Grayson Highlands Ponies Research Project
Dr. James Beveridge, a cultural and environmental anthropologist, leads an ethnographic and multi-modal research project at Grayson Highlands State Park and Mount Rogers Federal Recreation Area in Virginia. Dr. Beveridge teaches a summer ethnographic field school at Grayson Highlands and invites undergraduate students to participate in his research team year-round.
The research project employs a multispecies studies theoretical framework and a multi-modal methodology to examine more-than-human sociality at the Grayson Highlands of Virginia. It focuses on the social and environmental worlds of and surrounding the feral ponies, who are the Grayson Highlands State Park’s star attraction, bringing to the fore the tangled politics around care, conservation, and value, at the core of protected landscapes.
If you are interested in participating in the Grayson Highlands Ponies Research Project
Reach out to Dr. Beveridge (beveridgej@appstate.edu) if you want to learn more about the summer field school or other research opportunities with the project.

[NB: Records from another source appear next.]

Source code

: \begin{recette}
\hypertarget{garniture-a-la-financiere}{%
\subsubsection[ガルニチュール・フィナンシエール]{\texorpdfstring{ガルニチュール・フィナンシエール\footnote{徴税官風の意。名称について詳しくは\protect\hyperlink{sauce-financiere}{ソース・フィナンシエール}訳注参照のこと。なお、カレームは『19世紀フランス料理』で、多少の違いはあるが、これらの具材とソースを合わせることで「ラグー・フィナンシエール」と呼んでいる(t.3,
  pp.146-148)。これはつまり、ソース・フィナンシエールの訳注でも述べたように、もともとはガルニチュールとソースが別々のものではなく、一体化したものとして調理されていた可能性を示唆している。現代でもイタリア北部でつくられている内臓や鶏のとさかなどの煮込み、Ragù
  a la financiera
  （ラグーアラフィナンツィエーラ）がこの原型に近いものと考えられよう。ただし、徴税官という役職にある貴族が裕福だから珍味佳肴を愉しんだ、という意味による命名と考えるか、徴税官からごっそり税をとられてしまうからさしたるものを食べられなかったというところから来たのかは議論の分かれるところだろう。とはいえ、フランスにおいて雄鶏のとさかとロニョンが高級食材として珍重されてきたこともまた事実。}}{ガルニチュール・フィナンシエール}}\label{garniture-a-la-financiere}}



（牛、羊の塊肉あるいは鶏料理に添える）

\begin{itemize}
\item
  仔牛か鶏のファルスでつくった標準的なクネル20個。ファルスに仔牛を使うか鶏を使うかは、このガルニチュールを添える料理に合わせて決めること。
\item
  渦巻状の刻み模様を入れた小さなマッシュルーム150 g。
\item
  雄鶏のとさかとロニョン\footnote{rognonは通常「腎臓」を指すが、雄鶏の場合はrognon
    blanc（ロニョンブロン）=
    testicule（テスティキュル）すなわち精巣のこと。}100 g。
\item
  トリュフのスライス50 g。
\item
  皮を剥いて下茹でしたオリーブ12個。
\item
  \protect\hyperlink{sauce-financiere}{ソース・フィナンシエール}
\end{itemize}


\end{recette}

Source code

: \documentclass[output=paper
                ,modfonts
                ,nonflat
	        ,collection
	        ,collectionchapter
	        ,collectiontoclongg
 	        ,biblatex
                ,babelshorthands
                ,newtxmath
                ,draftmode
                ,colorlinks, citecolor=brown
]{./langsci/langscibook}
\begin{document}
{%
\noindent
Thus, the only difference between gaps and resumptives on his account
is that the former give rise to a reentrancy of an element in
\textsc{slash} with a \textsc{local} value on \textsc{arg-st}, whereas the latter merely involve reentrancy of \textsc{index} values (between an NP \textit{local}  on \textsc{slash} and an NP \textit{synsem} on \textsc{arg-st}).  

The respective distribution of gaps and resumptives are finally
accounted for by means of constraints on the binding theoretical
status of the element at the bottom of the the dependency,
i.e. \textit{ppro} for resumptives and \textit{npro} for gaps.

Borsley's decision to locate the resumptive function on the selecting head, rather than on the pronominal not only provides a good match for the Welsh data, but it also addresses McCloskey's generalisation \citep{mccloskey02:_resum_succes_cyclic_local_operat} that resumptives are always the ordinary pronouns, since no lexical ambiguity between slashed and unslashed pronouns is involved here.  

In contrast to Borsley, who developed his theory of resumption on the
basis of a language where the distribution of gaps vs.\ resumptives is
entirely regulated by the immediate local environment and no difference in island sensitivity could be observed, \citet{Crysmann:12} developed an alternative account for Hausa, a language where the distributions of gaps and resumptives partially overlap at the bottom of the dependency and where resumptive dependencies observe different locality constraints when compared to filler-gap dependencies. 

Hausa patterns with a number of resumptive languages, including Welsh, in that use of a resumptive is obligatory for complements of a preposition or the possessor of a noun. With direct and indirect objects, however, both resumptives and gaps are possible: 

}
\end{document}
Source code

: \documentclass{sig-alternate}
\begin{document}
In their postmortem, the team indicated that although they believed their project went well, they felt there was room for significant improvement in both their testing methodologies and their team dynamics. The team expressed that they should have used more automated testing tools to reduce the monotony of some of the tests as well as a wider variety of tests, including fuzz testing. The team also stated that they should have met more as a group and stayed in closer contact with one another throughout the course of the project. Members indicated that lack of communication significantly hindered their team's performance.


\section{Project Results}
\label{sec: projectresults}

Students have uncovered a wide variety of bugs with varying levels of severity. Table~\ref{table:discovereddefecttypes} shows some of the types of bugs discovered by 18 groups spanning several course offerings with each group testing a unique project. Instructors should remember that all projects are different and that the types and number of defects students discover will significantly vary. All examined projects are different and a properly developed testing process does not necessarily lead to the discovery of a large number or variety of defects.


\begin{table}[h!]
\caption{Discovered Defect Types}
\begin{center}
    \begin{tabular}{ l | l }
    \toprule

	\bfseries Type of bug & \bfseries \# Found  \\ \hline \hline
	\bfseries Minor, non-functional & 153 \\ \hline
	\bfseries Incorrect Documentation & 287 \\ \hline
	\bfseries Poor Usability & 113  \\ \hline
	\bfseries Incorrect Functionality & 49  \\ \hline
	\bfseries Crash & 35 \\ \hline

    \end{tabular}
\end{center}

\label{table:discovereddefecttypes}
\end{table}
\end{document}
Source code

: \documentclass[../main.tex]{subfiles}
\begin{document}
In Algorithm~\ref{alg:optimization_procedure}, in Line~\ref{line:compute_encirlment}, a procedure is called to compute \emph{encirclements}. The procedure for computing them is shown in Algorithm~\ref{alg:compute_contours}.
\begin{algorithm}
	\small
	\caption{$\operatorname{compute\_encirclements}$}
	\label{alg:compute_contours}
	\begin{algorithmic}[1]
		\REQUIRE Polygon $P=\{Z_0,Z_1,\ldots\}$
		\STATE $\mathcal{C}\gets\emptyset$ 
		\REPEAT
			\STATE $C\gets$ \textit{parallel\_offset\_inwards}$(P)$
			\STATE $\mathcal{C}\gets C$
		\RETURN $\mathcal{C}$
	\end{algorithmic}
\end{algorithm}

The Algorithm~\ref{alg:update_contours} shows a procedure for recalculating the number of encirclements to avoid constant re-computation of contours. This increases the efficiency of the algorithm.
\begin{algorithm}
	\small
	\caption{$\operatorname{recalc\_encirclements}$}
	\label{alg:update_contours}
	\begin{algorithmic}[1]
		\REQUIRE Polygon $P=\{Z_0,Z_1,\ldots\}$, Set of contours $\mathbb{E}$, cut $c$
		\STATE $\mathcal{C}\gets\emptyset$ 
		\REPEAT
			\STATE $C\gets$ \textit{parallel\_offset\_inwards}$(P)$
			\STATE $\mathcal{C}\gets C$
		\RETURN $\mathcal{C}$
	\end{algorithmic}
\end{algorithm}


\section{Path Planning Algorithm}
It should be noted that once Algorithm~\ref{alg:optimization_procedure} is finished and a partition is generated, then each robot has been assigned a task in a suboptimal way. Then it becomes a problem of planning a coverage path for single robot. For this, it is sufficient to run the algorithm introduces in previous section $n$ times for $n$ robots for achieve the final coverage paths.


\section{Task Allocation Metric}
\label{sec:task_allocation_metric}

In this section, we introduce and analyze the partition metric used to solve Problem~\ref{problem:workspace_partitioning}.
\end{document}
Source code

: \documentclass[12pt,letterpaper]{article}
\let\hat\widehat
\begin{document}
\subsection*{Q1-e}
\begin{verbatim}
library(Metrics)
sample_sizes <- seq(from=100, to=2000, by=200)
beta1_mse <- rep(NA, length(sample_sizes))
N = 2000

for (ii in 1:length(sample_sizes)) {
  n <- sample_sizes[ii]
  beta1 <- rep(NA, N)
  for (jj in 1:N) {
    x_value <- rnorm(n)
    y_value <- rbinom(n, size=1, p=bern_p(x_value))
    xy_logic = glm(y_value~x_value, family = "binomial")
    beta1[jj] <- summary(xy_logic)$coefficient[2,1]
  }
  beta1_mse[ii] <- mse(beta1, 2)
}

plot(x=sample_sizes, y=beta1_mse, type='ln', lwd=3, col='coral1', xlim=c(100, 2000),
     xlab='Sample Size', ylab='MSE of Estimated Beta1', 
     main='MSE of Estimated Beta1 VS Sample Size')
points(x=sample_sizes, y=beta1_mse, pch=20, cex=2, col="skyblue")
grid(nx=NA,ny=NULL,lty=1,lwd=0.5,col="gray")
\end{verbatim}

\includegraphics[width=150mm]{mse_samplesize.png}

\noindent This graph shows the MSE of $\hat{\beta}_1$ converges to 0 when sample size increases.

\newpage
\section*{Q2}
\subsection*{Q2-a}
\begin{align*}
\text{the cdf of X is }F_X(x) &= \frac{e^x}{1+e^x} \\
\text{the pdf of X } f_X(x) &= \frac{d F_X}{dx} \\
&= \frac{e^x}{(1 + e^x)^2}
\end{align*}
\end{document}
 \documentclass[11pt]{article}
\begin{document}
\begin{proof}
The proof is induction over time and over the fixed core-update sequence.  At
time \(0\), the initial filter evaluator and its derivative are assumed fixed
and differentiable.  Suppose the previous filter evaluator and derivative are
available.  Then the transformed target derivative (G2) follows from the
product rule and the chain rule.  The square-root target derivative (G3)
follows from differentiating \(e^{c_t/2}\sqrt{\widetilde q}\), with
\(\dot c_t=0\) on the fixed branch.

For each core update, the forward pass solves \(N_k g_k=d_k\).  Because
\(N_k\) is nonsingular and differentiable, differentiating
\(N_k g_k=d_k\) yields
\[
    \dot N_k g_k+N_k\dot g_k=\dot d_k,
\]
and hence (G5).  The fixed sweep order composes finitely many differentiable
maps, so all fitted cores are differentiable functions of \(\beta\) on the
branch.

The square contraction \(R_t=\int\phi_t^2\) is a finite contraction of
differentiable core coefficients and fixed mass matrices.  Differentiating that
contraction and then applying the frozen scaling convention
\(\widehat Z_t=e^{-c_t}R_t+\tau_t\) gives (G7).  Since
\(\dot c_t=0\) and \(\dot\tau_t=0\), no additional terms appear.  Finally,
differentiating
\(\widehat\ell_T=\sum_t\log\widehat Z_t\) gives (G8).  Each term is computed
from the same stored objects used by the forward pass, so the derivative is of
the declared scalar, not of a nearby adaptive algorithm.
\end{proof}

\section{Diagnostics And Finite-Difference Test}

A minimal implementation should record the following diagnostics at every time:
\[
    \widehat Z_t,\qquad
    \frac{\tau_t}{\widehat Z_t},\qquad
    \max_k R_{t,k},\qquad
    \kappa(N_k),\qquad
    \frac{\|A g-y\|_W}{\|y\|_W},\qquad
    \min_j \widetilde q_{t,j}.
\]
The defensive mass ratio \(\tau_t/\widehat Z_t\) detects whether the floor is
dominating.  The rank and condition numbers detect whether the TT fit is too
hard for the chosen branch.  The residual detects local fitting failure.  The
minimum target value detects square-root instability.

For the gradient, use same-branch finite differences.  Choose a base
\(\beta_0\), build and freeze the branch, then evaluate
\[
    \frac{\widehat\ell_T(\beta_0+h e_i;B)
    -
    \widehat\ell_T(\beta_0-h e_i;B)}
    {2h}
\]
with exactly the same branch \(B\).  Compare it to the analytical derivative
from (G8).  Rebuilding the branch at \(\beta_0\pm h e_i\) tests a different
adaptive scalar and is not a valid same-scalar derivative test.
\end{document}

Regarding student research participation outside of the summer field school Dr. Beveridge says "Most research days are Saturdays and Sundays when we travel together to Grayson Highlands State Park. We spend most days hiking around the park, encountering the feral ponies and other wildlife and studying the human visitors to the park. We also set up our interview table at the trailhead inside the park and conduct formal interviews with park visitors. We implement traditional anthropological techniques of participant observation, fieldnote-taking, and interviewing, in addition to multi-species and multi-modal/sensory ethnographic methodologies."